What this task involves —
In the data, extract each line that holds the string "Generic".

##### Information supplied #####

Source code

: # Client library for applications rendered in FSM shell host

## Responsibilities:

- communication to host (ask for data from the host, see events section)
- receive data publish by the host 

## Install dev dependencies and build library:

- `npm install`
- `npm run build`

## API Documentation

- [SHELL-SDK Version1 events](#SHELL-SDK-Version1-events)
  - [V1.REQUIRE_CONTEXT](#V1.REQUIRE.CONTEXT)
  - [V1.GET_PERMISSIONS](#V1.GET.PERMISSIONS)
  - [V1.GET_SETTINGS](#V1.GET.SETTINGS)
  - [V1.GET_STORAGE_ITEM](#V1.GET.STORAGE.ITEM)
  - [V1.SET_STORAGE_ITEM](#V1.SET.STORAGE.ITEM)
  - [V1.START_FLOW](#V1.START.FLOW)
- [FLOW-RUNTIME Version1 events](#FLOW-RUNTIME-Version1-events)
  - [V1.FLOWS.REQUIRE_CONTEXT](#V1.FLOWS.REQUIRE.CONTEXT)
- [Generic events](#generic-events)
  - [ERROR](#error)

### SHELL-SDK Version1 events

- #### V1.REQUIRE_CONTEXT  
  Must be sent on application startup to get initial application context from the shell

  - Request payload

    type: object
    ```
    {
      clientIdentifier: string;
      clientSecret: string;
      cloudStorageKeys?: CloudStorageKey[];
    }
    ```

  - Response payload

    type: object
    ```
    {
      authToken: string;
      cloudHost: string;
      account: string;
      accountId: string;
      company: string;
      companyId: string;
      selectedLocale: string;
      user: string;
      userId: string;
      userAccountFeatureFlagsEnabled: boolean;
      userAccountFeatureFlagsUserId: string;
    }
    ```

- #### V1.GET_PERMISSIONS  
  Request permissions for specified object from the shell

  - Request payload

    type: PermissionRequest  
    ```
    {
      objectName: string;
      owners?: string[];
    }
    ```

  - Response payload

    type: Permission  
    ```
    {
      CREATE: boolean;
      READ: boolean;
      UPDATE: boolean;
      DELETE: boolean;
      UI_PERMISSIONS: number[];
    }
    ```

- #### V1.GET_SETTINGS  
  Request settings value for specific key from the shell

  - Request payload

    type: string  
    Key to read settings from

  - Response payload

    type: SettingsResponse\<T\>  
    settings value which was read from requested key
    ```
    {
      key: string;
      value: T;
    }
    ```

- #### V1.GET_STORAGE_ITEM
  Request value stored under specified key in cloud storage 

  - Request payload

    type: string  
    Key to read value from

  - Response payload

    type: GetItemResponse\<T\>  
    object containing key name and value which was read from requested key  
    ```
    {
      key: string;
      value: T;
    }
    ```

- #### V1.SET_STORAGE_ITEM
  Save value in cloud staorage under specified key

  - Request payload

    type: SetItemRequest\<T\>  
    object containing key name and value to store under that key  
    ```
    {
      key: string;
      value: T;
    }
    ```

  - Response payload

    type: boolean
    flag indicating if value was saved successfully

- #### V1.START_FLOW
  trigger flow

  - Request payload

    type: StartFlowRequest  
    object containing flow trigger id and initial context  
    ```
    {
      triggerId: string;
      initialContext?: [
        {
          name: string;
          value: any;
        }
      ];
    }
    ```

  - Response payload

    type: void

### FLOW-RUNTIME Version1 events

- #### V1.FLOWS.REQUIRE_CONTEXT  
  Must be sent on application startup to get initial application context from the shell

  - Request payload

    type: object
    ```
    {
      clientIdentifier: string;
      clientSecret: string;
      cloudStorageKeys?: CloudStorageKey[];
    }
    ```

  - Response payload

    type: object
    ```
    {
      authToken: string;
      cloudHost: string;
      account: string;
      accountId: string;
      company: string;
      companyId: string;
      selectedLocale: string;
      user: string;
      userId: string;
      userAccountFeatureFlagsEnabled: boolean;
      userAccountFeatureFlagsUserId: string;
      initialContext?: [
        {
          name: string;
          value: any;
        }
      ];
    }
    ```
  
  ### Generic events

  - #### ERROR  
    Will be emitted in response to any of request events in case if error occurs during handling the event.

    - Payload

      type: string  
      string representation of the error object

#####

Result of this exercise —
- [Generic events](#generic-events)
  ### Generic events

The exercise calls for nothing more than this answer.